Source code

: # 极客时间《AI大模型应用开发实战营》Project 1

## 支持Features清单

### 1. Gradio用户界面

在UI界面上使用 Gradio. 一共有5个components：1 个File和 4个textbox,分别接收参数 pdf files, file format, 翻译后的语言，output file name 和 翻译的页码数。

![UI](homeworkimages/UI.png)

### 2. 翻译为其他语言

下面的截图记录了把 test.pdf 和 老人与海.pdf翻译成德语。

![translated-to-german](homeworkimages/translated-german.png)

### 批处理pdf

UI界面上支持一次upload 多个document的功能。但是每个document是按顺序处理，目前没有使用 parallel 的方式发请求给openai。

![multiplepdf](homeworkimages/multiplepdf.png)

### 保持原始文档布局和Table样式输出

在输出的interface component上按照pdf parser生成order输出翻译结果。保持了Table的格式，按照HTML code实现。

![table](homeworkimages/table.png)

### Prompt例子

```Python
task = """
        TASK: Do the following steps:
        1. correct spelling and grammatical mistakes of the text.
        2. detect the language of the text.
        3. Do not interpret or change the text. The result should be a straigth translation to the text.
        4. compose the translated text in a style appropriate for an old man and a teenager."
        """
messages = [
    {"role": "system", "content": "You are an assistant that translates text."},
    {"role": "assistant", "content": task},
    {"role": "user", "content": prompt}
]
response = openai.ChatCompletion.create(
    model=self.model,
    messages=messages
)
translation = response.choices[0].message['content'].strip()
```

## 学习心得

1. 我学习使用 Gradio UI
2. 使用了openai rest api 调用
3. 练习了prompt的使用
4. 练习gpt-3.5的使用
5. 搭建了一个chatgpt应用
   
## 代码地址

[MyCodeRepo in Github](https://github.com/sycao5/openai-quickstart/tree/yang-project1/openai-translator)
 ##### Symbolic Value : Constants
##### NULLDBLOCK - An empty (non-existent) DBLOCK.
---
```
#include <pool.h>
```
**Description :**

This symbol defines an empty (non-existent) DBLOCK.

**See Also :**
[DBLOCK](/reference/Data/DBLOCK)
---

Your instructions: Your response should consist solely of the lines from the one containing "##### Symbolic Value : Constants" to the end of the entries, both ends included, exactly as they appear.

Answer to this task:
 ##### Symbolic Value : Constants
##### NULLDBLOCK - An empty (non-existent) DBLOCK.
---
```
#include <pool.h>
```
**Description :**

This symbol defines an empty (non-existent) DBLOCK.

**See Also :**
[DBLOCK](/reference/Data/DBLOCK)
---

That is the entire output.